I'd like the entries repeated exactly, pictures omitted.
(SOURCE RECORDS)
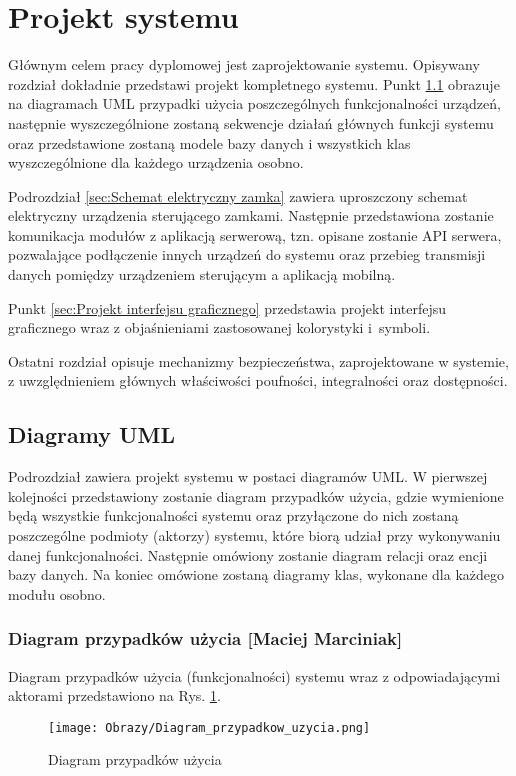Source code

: % 
\newpage\section{Projekt systemu \textsl{\NazwaSys}}\label{sec:projekt}
Głównym celem pracy dyplomowej jest zaprojektowanie systemu. Opisywany rozdział dokładnie przedstawi projekt kompletnego systemu. Punkt \ref {sec:Diagramy UML} obrazuje na diagramach UML przypadki użycia poszczególnych funkcjonalności urządzeń, następnie wyszczególnione zostaną sekwencje działań głównych funkcji systemu oraz przedstawione zostaną modele bazy danych i wszystkich klas wyszczególnione dla każdego urządzenia osobno. 

Podrozdział \ref {sec:Schemat elektryczny zamka} zawiera uproszczony schemat elektryczny urządzenia sterującego zamkami. Następnie przedstawiona zostanie komunikacja modułów z aplikacją serwerową, tzn. opisane zostanie API serwera, pozwalające podłączenie innych urządzeń do systemu oraz przebieg transmisji danych pomiędzy urządzeniem sterującym a aplikacją mobilną.

Punkt \ref{sec:Projekt interfejsu graficznego} przedstawia projekt interfejsu graficznego wraz z objaśnieniami zastosowanej kolorystyki i~symboli.

Ostatni rozdział opisuje mechanizmy bezpieczeństwa, zaprojektowane w systemie, z uwzględnieniem głównych właściwości poufności, integralności oraz dostępności.

\subsection{Diagramy UML}\label{sec:Diagramy UML}
Podrozdział zawiera projekt systemu w postaci diagramów UML. W pierwszej kolejności przedstawiony zostanie diagram przypadków użycia, gdzie wymienione będą wszystkie funkcjonalności systemu oraz przyłączone do nich zostaną poszczególne podmioty (aktorzy) systemu, które biorą udział przy wykonywaniu danej funkcjonalności. Następnie omówiony zostanie diagram relacji oraz encji bazy danych. Na koniec omówione zostaną diagramy klas, wykonane dla każdego modułu osobno. 
\subsubsection{Diagram przypadków użycia [Maciej Marciniak]}
Diagram przypadków użycia (funkcjonalności) systemu wraz z odpowiadającymi aktorami przedstawiono na Rys. \ref{diagram:diagram przypadków_użycia}.
\begin{landscape}
	\begin{figure}[!h]
		\centering
		\texttt{[image: Obrazy/Diagram\_przypadkow\_uzycia.png]}
		\caption{Diagram przypadków użycia}
		\label{diagram:diagram przypadków_użycia}
	\end{figure}
\end{landscape}
\newpage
(End SOURCE RECORDS)
- **TASK ANSWER**:
Source code

: % 
\newpage\section{Projekt systemu \textsl{\NazwaSys}}\label{sec:projekt}
Głównym celem pracy dyplomowej jest zaprojektowanie systemu. Opisywany rozdział dokładnie przedstawi projekt kompletnego systemu. Punkt \ref {sec:Diagramy UML} obrazuje na diagramach UML przypadki użycia poszczególnych funkcjonalności urządzeń, następnie wyszczególnione zostaną sekwencje działań głównych funkcji systemu oraz przedstawione zostaną modele bazy danych i wszystkich klas wyszczególnione dla każdego urządzenia osobno. 

Podrozdział \ref {sec:Schemat elektryczny zamka} zawiera uproszczony schemat elektryczny urządzenia sterującego zamkami. Następnie przedstawiona zostanie komunikacja modułów z aplikacją serwerową, tzn. opisane zostanie API serwera, pozwalające podłączenie innych urządzeń do systemu oraz przebieg transmisji danych pomiędzy urządzeniem sterującym a aplikacją mobilną.

Punkt \ref{sec:Projekt interfejsu graficznego} przedstawia projekt interfejsu graficznego wraz z objaśnieniami zastosowanej kolorystyki i~symboli.

Ostatni rozdział opisuje mechanizmy bezpieczeństwa, zaprojektowane w systemie, z uwzględnieniem głównych właściwości poufności, integralności oraz dostępności.

\subsection{Diagramy UML}\label{sec:Diagramy UML}
Podrozdział zawiera projekt systemu w postaci diagramów UML. W pierwszej kolejności przedstawiony zostanie diagram przypadków użycia, gdzie wymienione będą wszystkie funkcjonalności systemu oraz przyłączone do nich zostaną poszczególne podmioty (aktorzy) systemu, które biorą udział przy wykonywaniu danej funkcjonalności. Następnie omówiony zostanie diagram relacji oraz encji bazy danych. Na koniec omówione zostaną diagramy klas, wykonane dla każdego modułu osobno. 
\subsubsection{Diagram przypadków użycia [Maciej Marciniak]}
Diagram przypadków użycia (funkcjonalności) systemu wraz z odpowiadającymi aktorami przedstawiono na Rys. \ref{diagram:diagram przypadków_użycia}.
\begin{landscape}
	\begin{figure}[!h]
		\centering
		\texttt{[image: Obrazy/Diagram\_przypadkow\_uzycia.png]}
		\caption{Diagram przypadków użycia}
		\label{diagram:diagram przypadków_użycia}
	\end{figure}
\end{landscape}
\newpage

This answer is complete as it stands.